Quando subiram das categorias de base do São Paulo, Boschilia, Ewandro, Lucão e Auro eram apontados como capazes de brigar por uma vaga na equipe principal rapidamente, mas a realidade tem sido bastante diferente para os jovens. Apontados dentro do clube como os pilares do time no futuro, eles amargam poucos minutos em campo e não têm perspectiva de uma sequência no curto prazo.

Parte da diretoria tem ficado incomodada com a falta de oportunidades e com o que enxergam como falta de paciência do técnico Muricy Ramalho para lidar com os garotos. A partida contra a Chapecoense, na última quarta-feira, foi utilizada como exemplo para justificar as críticas. “Primeiro o Muricy escala o Ewandro do nada depois de meses e tira o menino no intervalo. Aí o Boschilia entra e sai minutos depois para deixar o (Alan) Kardec, que estava mal”, disse um membro da diretoria.

A reclamação não parte só dos dirigentes. Um dos motivos que fizeram Lucão se negar a assinar um novo vínculo com o clube era o receio de ser pouco utilizado pelo treinador.
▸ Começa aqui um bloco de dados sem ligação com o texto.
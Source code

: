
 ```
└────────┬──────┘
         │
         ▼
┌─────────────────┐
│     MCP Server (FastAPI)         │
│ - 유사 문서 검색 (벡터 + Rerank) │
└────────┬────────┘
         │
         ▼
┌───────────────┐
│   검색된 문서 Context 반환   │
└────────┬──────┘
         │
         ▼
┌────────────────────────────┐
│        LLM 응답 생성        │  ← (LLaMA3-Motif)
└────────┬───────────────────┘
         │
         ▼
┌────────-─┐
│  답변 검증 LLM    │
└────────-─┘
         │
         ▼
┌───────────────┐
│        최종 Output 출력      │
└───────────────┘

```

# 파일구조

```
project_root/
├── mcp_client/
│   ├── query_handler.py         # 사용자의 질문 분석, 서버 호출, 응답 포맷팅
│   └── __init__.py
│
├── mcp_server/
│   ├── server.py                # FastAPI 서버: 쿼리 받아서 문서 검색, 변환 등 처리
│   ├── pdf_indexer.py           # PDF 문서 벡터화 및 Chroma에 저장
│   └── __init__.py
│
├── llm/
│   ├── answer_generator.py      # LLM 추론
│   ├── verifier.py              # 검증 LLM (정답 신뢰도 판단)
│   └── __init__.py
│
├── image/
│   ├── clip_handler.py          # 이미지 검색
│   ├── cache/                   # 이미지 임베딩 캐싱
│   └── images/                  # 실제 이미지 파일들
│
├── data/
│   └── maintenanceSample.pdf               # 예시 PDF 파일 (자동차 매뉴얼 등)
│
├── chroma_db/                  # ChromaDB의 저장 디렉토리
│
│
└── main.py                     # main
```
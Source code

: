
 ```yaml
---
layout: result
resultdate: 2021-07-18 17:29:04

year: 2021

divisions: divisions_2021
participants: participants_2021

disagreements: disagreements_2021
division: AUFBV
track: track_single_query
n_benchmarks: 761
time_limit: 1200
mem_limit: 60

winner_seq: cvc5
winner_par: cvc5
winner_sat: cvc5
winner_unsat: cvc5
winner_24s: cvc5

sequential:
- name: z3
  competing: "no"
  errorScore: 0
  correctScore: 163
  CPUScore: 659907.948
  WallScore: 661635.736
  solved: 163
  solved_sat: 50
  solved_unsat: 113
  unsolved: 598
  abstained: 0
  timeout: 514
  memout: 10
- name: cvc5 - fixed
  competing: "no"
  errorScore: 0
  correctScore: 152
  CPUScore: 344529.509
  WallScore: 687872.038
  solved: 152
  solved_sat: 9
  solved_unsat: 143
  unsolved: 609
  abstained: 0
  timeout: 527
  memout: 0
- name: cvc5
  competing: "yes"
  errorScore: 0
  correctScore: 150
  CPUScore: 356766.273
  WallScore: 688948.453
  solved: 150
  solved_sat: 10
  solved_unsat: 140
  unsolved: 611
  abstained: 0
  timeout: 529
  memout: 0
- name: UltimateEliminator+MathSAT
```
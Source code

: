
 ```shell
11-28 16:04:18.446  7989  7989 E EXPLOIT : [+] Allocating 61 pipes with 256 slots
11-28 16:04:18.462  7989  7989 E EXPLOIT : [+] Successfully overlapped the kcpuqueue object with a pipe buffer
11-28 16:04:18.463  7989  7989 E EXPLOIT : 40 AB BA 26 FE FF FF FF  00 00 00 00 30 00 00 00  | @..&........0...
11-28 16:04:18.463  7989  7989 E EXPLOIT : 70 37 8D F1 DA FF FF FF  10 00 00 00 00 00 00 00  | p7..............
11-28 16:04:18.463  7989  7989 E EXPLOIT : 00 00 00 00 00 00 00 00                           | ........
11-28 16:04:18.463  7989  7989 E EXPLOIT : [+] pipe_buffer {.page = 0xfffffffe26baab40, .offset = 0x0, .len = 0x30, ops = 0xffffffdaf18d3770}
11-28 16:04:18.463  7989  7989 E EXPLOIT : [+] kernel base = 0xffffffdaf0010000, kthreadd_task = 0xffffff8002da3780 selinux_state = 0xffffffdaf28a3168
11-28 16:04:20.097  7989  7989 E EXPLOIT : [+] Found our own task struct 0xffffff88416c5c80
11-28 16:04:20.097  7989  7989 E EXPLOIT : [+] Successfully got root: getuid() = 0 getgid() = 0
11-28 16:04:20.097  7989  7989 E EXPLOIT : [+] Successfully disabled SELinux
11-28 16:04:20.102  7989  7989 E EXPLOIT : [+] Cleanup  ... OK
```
Acabou demovido da ideia pelo vice de futebol, Ataíde Gil Guerreiro, um dos maiores entusiastas do potencial do defensor.

As maiores expectativas no entanto estão em torno de Boschilia e Auro. O lateral-direito teve ascensão meteórica, mas subitamente virou reserva de Paulo Miranda e Hudson. Boschilia teve trajetória parecida; foi titular, mas rapidamente acabou sacado e ficou ainda mais sem espaço depois das chegadas de Kaká e Michel Bastos. “É verdade que eles são novos, mas precisam ser testados e de uma sequência. Será que o Lucas teria chegado onde chegou se o técnico fosse ele?”, questionou o dirigente.

A princípio, o São Paulo não planeja emprestar os garotos para que eles ganhem experiência. Nos planos da diretoria, o time contratará até três jogadores para o ano que vem e o resto das vagas.